Я сидел в сарае и часов по десяти бренчал на лире. Причем отчетливо ясно было всем (кроме меня и моей жены), что бренчать мне с этаким-то успехом до самого печального конца.

Первую повесть, написанную еще до рождения Кольки, отвергали во всех журналах с необыкновенным, прямо-таки даже трогательным единодушием.

Это сейчас повестушку ту прочитало миллионов несколько, и перевели ее, милую, на иноземные языки, а тогда… А тогда от нее и ее автора шарахались, как от парочки прокаженных побирушек.

Первую повесть отвергли. Я утерся и отправился все в тот же сарай сочинять новую. Она тоже, как вскоре выяснилось, никому не была нужна.

Я снова размазал по чувствительной своей физиономии розовую юшку и вновь принялся колотить по разболтанным клавишам старушки моей «Мерседес».

Старушка, хоть и жалобно бренчала, но терпела. Она была железная. А вот как терпела все это жена моя?

Трудно было выбрать более неподходящее время для занятий изящной словесностью, чем те год-два. Я не имею в виду ожидание и появление Кольки — хотя и он, мягко говоря, совсем не споспешествовал мне в моих письменных занятиях.

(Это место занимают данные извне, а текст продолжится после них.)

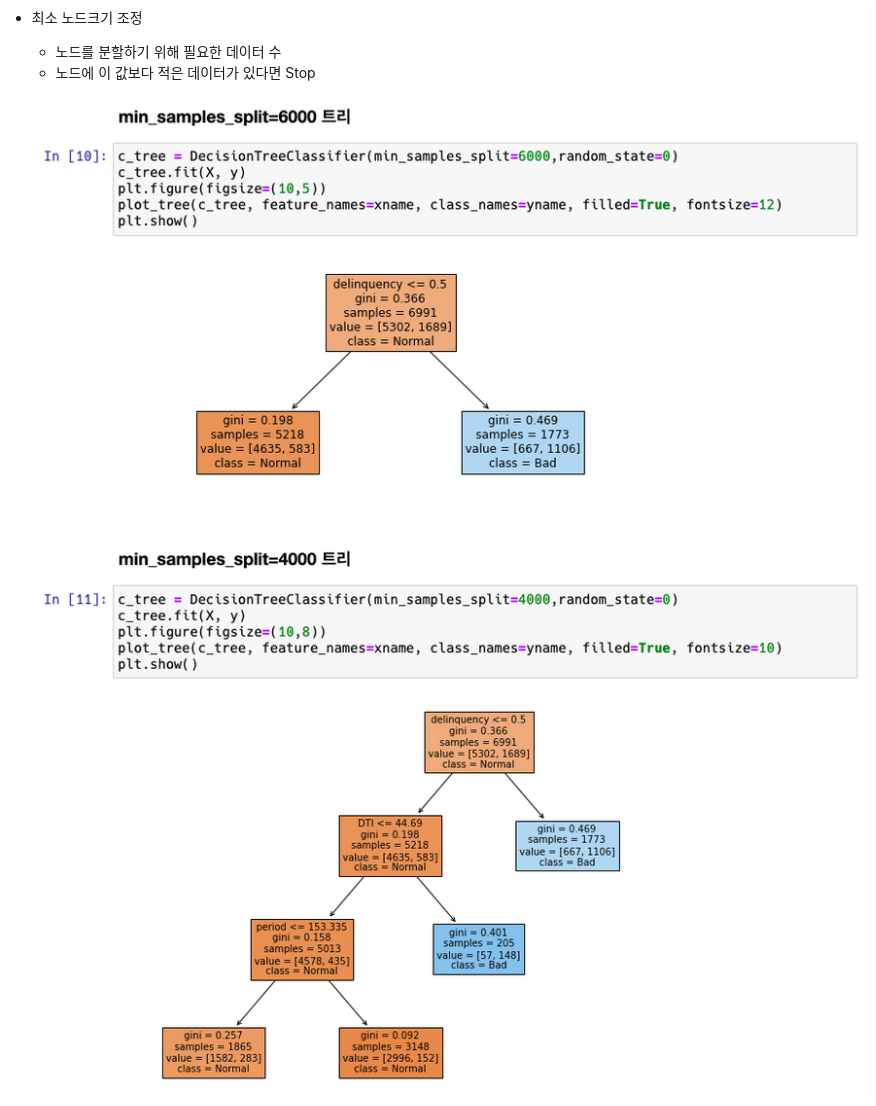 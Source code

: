   

- 최소 노드크기 조정

  - 노드를 분할하기 위해 필요한 데이터 수
  - 노드에 이 값보다 적은 데이터가 있다면 Stop

  ![스크린샷 2021-03-26 오후 2.54.29](../images/min_sample_split.png)
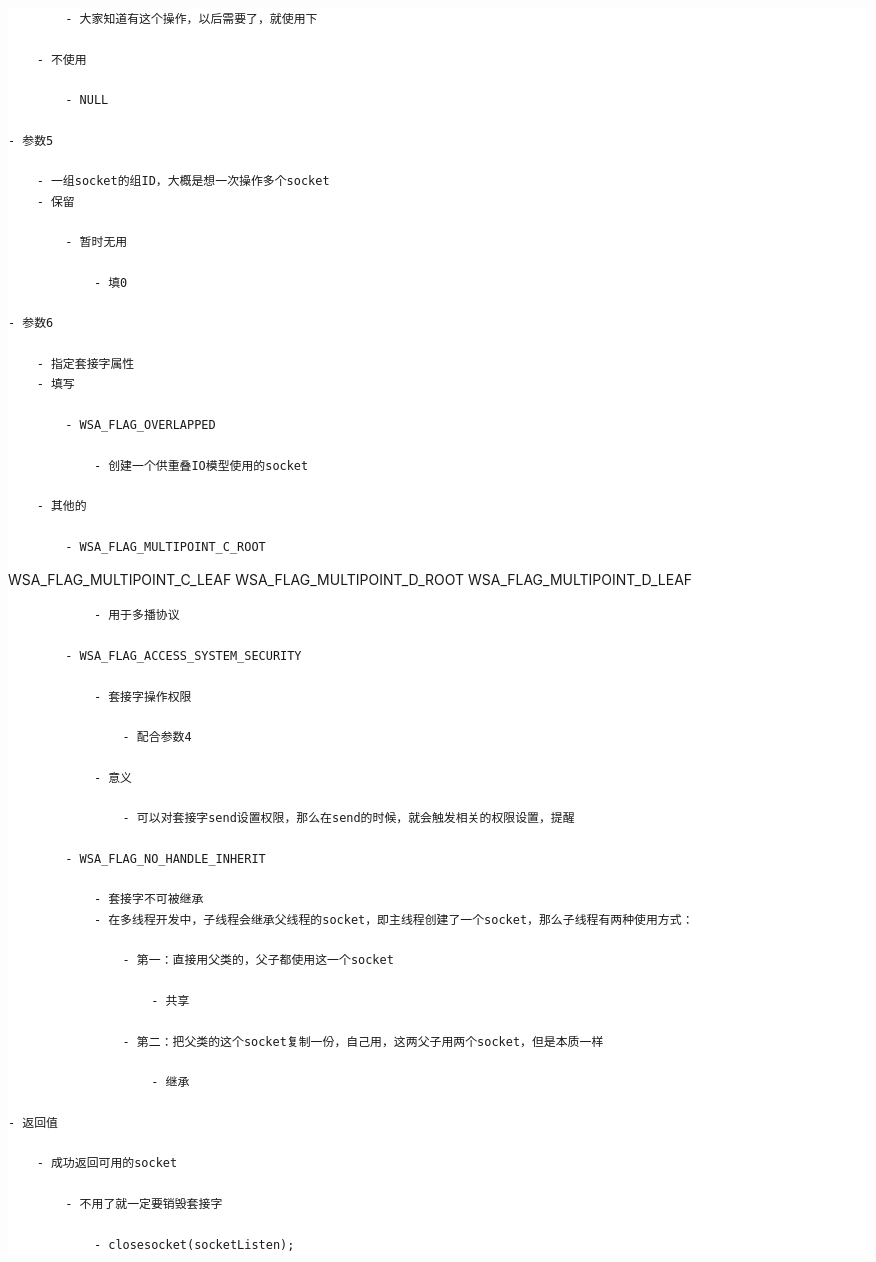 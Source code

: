 			- 大家知道有这个操作，以后需要了，就使用下

		- 不使用

			- NULL

	- 参数5

		- 一组socket的组ID，大概是想一次操作多个socket
		- 保留

			- 暂时无用

				- 填0

	- 参数6

		- 指定套接字属性
		- 填写

			- WSA_FLAG_OVERLAPPED

				- 创建一个供重叠IO模型使用的socket

		- 其他的

			- WSA_FLAG_MULTIPOINT_C_ROOT
WSA_FLAG_MULTIPOINT_C_LEAF
WSA_FLAG_MULTIPOINT_D_ROOT
WSA_FLAG_MULTIPOINT_D_LEAF

				- 用于多播协议

			- WSA_FLAG_ACCESS_SYSTEM_SECURITY

				- 套接字操作权限

					- 配合参数4

				- 意义

					- 可以对套接字send设置权限，那么在send的时候，就会触发相关的权限设置，提醒

			- WSA_FLAG_NO_HANDLE_INHERIT

				- 套接字不可被继承
				- 在多线程开发中，子线程会继承父线程的socket，即主线程创建了一个socket，那么子线程有两种使用方式：

					- 第一：直接用父类的，父子都使用这一个socket

						- 共享

					- 第二：把父类的这个socket复制一份，自己用，这两父子用两个socket，但是本质一样

						- 继承

	- 返回值

		- 成功返回可用的socket

			- 不用了就一定要销毁套接字

				- closesocket(socketListen);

Я имею в виду именно Время. Аховые были времена, кто не забыл, беспробудно глухие.

Редакторша, читавшая «Джека, Братишку и других», дойдя в тексте до слова «сука», хлопнулась в обморок. А обнаружив, что одну из наших собак звали Шлемка, аж задрожала губами и спросила зазвеневшим от слез голосом: — Вы хотите, чтобы наш журнал обвинили в шовинизме?

— Мало того, что в шовинизме, — ответствовал я, — но еще и в русофобии — другого-то пса зовут Федька. А еще вас обвинят в злостном намерении подорвать нежные англо-советские отношения, поскольку один из главных-то героев — Джек! — так ответствовал я не без яда, но, как сами понимаете, мысленно, рукопись жестом забирал гордым — жестом уже привычным — и первым делом глядел, много ли пометок на полях.

Пометки те я старательно, со змеиным шипением на устах уничтожал ластиком, прежде чем нести детище свое на очередное поругание.

Меня тошнило от этих пометок. Я все бился в поисках ответа: «Или это я такой умный и талантливый, или это они — такие тупые и бездарные?»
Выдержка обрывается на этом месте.